Activity. Will you return, word for word, only the lines from the top of the data below down to and including the one with "- **Community Technology"?

^^^^

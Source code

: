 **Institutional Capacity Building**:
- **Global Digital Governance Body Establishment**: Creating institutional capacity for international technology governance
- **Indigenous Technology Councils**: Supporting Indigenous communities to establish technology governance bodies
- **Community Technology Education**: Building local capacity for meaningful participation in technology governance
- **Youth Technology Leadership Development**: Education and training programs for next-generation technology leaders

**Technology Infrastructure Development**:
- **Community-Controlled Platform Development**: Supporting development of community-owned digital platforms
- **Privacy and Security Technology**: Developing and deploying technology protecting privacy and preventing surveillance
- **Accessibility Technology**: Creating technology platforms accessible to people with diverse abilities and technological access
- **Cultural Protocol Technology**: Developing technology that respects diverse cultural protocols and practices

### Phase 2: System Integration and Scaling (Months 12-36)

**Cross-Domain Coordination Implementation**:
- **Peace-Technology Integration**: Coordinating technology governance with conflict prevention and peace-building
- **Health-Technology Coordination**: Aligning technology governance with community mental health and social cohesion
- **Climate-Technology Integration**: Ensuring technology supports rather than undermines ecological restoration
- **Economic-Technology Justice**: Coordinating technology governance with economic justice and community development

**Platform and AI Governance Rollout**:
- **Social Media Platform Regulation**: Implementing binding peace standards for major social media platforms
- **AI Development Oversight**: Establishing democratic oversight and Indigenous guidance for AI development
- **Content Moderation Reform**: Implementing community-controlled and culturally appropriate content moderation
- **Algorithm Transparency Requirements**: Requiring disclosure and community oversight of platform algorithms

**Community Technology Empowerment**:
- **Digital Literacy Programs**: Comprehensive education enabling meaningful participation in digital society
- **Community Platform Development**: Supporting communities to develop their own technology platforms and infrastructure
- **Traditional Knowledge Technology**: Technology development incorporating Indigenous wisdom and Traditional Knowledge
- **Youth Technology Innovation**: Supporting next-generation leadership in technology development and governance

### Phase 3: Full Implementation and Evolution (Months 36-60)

^^^^

Expected answer.
Source code

: **Institutional Capacity Building**:
- **Global Digital Governance Body Establishment**: Creating institutional capacity for international technology governance
- **Indigenous Technology Councils**: Supporting Indigenous communities to establish technology governance bodies
- **Community Technology Education**: Building local capacity for meaningful participation in technology governance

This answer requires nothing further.